Elle a du mal à évaluer la portée de ses projets, les changements de perception, les levées d’à priori qu’ils permettraient. Elle n’a pas de recul suffisant puisqu’elle n’enseigne auprès des détenus qu’un an maximum. Elle constate sur le moment les questionnements qui naissent, se déploient. Elle raconte qu’elle a eu des nouvelles d’un élève, qui, à sa sortie, a demandé à sa famille d’accueil de l’emmener voir le mémorial de la Shoah. Des majeurs viennent à ses cours par curiosité, parce qu’ils ont entendu parler d’elle, de ses projets qui vont souvent à contre-courant de leurs idées reçues, de leur antisémitisme né de leur interprétation du conflit israélo-palestinien. « Cela prouve que j’ai marqué mes élèves ou moins que je les ai dérangés. »
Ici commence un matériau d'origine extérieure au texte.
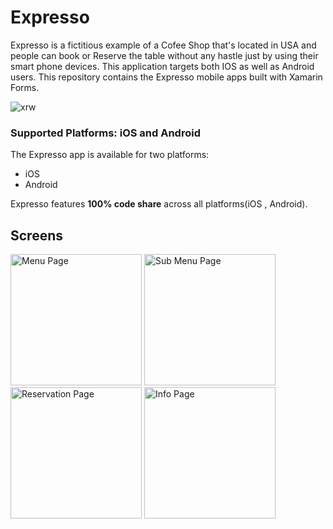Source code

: # Expresso
Expresso is a fictitious example of a Cofee Shop that's located in USA and people can book or Reserve the table without any hastle just by using their smart phone devices. This application targets both IOS as well as Android users. 
This repository contains the Expresso  mobile apps built with Xamarin Forms.

![xrw](https://user-images.githubusercontent.com/38080065/48301590-27850080-e512-11e8-86c9-abda9d7a5007.PNG)

### Supported Platforms: iOS and Android
The Expresso app is available for two platforms:

* iOS 
* Android

Expresso features **100% code share** across all platforms(iOS , Android).


## Screens

<img src="https://user-images.githubusercontent.com/38080065/48301600-47b4bf80-e512-11e8-8731-947c13a290da.png" alt="Menu Page" Width="210" />

<img src="https://user-images.githubusercontent.com/38080065/48301601-484d5600-e512-11e8-98cd-ea6eb56789ae.png" alt="Sub Menu Page" Width="210" />

<img src="https://user-images.githubusercontent.com/38080065/48301602-484d5600-e512-11e8-8841-a5b503cdd920.png" alt="Reservation Page" Width="210" />

<img src="https://user-images.githubusercontent.com/38080065/48301603-48e5ec80-e512-11e8-80ca-ab82a969438a.png" alt="Info Page" Width="210" />
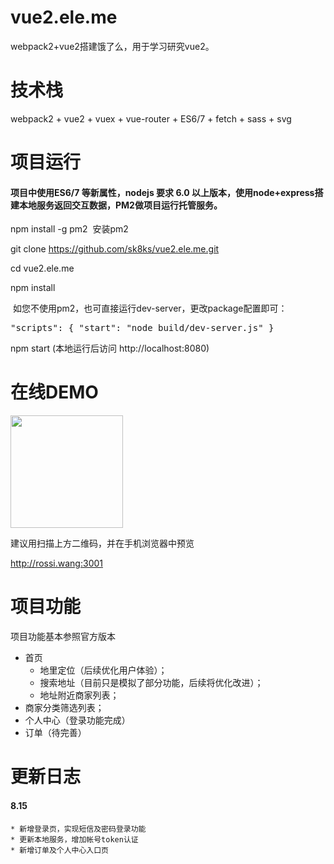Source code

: # vue2.ele.me
webpack2+vue2搭建饿了么，用于学习研究vue2。
# 技术栈
webpack2 + vue2 + vuex + vue-router + ES6/7 + fetch + sass + svg
# 项目运行
#### 项目中使用ES6/7 等新属性，nodejs 要求 6.0 以上版本，使用node+express搭建本地服务返回交互数据，PM2做项目运行托管服务。
  npm install -g pm2  安装pm2
  
  git clone https://github.com/sk8ks/vue2.ele.me.git

  cd vue2.ele.me

  npm install
  
  如您不使用pm2，也可直接运行dev-server，更改package配置即可：
  
  <pre>"scripts": { "start": "node build/dev-server.js" }</pre>
  
  npm start (本地运行后访问 http://localhost:8080)
  
# 在线DEMO

<img src="http://rossi.wang:8081/qrcode/1508494028.png" width="180px" height="180px" />

<p>建议用扫描上方二维码，并在手机浏览器中预览</p>

http://rossi.wang:3001

# 项目功能
项目功能基本参照官方版本
* 首页
    + 地里定位（后续优化用户体验）；
    + 搜索地址（目前只是模拟了部分功能，后续将优化改进）；
    + 地址附近商家列表；
* 商家分类筛选列表；
* 个人中心（登录功能完成）
* 订单（待完善）
# 更新日志
#### 8.15
    * 新增登录页，实现短信及密码登录功能
    * 更新本地服务，增加帐号token认证
    * 新增订单及个人中心入口页
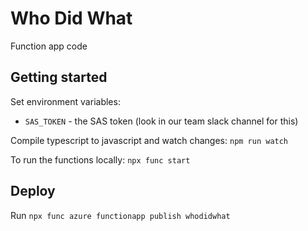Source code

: # Who Did What

Function app code

## Getting started

Set environment variables:
- `SAS_TOKEN` - the SAS token (look in our team slack channel for this)

Compile typescript to javascript and watch changes:
`npm run watch`

To run the functions locally:
`npx func start`

## Deploy

Run
`npx func azure functionapp publish whodidwhat`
Difficile travail en équipe

Elle regrette le peu de travail en équipe, l’absence de temps pour se poser ensemble, car beaucoup d’enseignants sont vacataires, courent entre plusieurs postes. Il n’y a pas vraiment de lieu et les temps sont calés sur le rythme pénitentiaire. Elle a tout de même monté un projet sur l’esclavage et l’idée de race avec une collègue de sciences de la vie et de la Terre. Elles l’ont créé ensemble pendant les vacances. Les temps de rencontre sont rares aussi avec les éducateurs et tous ceux qui travaillent pour la réinsertion des jeunes.
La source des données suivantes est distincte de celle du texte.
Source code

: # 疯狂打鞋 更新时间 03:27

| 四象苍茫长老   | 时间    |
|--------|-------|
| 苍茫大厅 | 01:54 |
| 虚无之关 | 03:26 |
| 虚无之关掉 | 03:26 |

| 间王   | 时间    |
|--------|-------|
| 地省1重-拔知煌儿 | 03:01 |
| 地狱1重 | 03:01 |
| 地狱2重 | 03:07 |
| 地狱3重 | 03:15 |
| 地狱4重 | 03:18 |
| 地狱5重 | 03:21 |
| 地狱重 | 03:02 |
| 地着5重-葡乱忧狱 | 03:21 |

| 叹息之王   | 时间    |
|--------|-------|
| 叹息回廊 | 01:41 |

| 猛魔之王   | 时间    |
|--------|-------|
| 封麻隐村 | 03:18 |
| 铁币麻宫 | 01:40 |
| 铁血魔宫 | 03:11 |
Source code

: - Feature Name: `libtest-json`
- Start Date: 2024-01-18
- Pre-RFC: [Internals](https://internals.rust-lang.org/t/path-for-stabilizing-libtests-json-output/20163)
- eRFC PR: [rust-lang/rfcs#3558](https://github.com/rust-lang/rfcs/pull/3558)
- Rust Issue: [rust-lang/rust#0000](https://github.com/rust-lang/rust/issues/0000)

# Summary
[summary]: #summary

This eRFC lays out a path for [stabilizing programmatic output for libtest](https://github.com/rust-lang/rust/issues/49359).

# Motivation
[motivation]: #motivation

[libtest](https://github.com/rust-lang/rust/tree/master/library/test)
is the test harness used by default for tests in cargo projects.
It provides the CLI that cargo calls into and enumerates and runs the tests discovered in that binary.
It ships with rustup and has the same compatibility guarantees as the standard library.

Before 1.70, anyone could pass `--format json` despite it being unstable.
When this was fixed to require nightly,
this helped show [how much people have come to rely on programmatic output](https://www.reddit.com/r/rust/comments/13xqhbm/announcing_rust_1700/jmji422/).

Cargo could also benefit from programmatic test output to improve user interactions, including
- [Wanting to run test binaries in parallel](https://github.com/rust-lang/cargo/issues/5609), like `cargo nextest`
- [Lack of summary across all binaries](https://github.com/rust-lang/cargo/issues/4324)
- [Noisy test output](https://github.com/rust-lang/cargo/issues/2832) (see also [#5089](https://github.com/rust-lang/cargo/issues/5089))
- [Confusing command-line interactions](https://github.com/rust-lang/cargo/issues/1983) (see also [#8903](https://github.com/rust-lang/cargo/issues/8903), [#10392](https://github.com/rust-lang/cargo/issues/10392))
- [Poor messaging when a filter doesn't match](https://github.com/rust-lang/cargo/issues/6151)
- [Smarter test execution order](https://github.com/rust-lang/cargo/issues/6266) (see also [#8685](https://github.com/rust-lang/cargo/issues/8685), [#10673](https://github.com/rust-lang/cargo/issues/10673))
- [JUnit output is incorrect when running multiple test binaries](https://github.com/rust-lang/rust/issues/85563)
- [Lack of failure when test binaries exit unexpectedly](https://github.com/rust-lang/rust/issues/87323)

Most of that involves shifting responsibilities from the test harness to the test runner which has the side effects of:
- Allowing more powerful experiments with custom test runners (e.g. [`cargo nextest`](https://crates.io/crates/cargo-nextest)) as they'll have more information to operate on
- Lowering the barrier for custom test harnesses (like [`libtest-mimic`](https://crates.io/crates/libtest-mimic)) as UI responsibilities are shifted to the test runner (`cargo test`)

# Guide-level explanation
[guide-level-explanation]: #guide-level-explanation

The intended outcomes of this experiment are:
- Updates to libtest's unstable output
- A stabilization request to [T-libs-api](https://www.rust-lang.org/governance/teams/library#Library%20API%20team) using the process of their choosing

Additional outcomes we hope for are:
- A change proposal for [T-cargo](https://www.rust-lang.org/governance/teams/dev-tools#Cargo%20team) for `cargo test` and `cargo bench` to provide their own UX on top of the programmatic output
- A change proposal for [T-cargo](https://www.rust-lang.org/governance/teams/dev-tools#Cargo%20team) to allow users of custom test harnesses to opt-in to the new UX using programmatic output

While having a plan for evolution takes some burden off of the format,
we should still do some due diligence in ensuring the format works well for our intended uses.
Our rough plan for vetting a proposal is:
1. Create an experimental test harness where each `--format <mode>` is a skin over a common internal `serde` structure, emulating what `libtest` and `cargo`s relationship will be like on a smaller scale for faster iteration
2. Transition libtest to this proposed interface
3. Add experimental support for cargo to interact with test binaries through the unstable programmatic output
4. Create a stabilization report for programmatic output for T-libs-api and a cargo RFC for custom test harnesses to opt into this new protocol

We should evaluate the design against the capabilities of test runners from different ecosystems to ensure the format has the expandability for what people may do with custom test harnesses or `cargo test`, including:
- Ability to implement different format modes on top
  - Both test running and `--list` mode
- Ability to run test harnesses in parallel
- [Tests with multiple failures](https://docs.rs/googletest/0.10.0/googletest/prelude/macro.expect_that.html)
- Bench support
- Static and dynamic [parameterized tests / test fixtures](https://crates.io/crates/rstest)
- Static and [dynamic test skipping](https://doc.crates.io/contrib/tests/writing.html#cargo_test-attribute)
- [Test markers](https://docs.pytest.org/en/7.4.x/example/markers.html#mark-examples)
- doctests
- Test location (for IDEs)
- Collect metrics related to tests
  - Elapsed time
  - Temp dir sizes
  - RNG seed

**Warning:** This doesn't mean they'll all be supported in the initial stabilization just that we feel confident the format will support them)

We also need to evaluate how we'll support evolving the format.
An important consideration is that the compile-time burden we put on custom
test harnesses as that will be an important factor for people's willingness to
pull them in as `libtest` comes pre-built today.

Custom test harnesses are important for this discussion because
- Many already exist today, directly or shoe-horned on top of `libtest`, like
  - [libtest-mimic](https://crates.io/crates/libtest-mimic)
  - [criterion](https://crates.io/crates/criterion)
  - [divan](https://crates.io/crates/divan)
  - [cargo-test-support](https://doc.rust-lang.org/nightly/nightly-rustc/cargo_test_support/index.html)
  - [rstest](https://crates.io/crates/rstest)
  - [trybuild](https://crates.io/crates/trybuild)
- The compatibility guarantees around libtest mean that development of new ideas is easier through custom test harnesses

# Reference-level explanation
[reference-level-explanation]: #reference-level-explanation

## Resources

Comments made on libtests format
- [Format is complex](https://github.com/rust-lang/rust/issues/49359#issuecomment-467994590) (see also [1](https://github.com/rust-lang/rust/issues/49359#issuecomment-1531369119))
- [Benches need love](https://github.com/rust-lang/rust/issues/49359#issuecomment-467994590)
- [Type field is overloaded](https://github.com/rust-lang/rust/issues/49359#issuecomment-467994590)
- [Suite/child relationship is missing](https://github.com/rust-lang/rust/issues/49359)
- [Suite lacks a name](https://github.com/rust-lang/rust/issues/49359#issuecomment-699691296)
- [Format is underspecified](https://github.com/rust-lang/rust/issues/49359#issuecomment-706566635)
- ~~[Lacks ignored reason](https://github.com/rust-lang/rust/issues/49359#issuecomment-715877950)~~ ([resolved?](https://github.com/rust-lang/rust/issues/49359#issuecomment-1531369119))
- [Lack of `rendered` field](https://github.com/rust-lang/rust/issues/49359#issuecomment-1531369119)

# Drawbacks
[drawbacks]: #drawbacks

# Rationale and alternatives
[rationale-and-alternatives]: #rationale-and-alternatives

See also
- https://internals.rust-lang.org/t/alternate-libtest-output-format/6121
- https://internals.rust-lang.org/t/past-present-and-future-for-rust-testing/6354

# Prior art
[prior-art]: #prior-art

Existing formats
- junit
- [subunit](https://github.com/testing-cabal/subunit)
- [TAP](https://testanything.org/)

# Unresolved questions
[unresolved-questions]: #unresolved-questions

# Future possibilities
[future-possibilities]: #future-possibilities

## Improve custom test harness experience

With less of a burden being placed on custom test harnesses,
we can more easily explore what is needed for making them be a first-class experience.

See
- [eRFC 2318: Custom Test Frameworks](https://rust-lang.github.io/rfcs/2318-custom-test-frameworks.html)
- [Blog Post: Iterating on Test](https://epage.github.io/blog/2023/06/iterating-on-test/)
La vie carcérale influe sur la motivation, sur la présence en cours. « Il y a plein de choses que l’on ne maîtrise pas, je ne suis jamais sure de ce qu’il va se passer. S’il y a eu du bruit la veille, des élèves ne vont pas venir en cours car ils sont trop fatigués. » D’autres seront privés de classe en punition d’une bagarre, d’une désobéissance. « Face au choc carcéral, il faut être attrayant pour dépasser le “à quoi ça sert”. Il y a plein de challenge, on n’est jamais dans la routine. Pédagogiquement parlant, c’est très intéressant. »
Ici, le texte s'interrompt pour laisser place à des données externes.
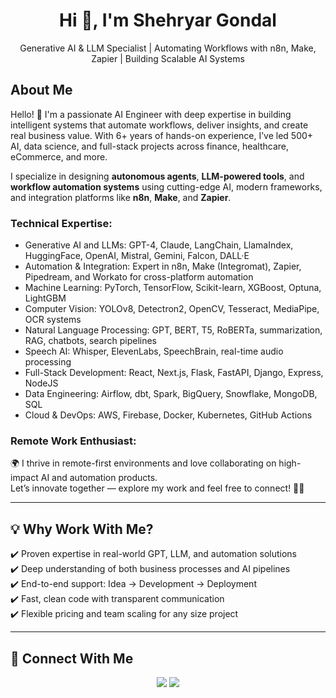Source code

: <h1 align="center">Hi 👋, I'm Shehryar Gondal</h1>

<p align="center">Generative AI & LLM Specialist | Automating Workflows with n8n, Make, Zapier | Building Scalable AI Systems</p>

## About Me  
Hello! 👋 I'm a passionate AI Engineer with deep expertise in building intelligent systems that automate workflows, deliver insights, and create real business value. With 6+ years of hands-on experience, I’ve led 500+ AI, data science, and full-stack projects across finance, healthcare, eCommerce, and more.

I specialize in designing **autonomous agents**, **LLM-powered tools**, and **workflow automation systems** using cutting-edge AI, modern frameworks, and integration platforms like **n8n**, **Make**, and **Zapier**.

### Technical Expertise:
<ul>
  <li>Generative AI and LLMs: GPT-4, Claude, LangChain, LlamaIndex, HuggingFace, OpenAI, Mistral, Gemini, Falcon, DALL·E</li>
  <li>Automation & Integration: Expert in n8n, Make (Integromat), Zapier, Pipedream, and Workato for cross-platform automation</li>
  <li>Machine Learning: PyTorch, TensorFlow, Scikit-learn, XGBoost, Optuna, LightGBM</li>
  <li>Computer Vision: YOLOv8, Detectron2, OpenCV, Tesseract, MediaPipe, OCR systems</li>
  <li>Natural Language Processing: GPT, BERT, T5, RoBERTa, summarization, RAG, chatbots, search pipelines</li>
  <li>Speech AI: Whisper, ElevenLabs, SpeechBrain, real-time audio processing</li>
  <li>Full-Stack Development: React, Next.js, Flask, FastAPI, Django, Express, NodeJS</li>
  <li>Data Engineering: Airflow, dbt, Spark, BigQuery, Snowflake, MongoDB, SQL</li>
  <li>Cloud & DevOps: AWS, Firebase, Docker, Kubernetes, GitHub Actions</li>
</ul>

### Remote Work Enthusiast:
🌍 I thrive in remote-first environments and love collaborating on high-impact AI and automation products.  
Let’s innovate together — explore my work and feel free to connect! 🚀✨

---

## 💡 Why Work With Me?

✔️ Proven expertise in real-world GPT, LLM, and automation solutions  
✔️ Deep understanding of both business processes and AI pipelines  
✔️ End-to-end support: Idea → Development → Deployment  
✔️ Fast, clean code with transparent communication  
✔️ Flexible pricing and team scaling for any size project

---

## 🤝 Connect With Me

<p align="center">
  <a href="www.linkedin.com/in/shehryar-gondal-data-analyst"><img src="https://img.shields.io/badge/LinkedIn-blue?style=flat&logo=Linkedin&logoColor=white"/></a>
  <a href="mailto:gondalshehryar23@gmail.com"><img src="https://img.shields.io/badge/Email-gondalshehryar23@gmail.com-D14836?style=flat&logo=Gmail&logoColor=white"/></a>
</p>

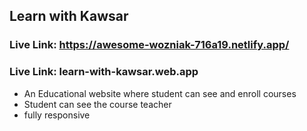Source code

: ## Learn with Kawsar

### Live Link: https://awesome-wozniak-716a19.netlify.app/

### Live Link: learn-with-kawsar.web.app

- An Educational website where student can see and enroll courses
- Student can see the course teacher
- fully responsive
Et puis, grâce à la variété de ses publics, elle sait qu’après une matinée difficile ou passée à attendre des élèves qui ne viendront pas, elle aura, l’après-midi, les apprenants des quartiers spécifiques pour des cours universitaires. Alors, même si elle pressent qu’un jour la fatigue deviendra plus forte que le plaisir d’enseigner dans cette diversité, que la lassitude prendra le pas sur le sentiment d’utilité, elle sait que son choix était le bon. Ce jour là, la reconversion sera difficile pour elle dans un cadre classique. Elle regarde du côté des écoles de la deuxième chance ou pourquoi pas, pense à la création d’un lieu qui n’existe pas encore, là où les jeunes sortant de prison pourraient continuer à apprendre, poursuivre ce qu’ils ont commencé dans l’enceinte carcérale, devenir des élèves comme les autres.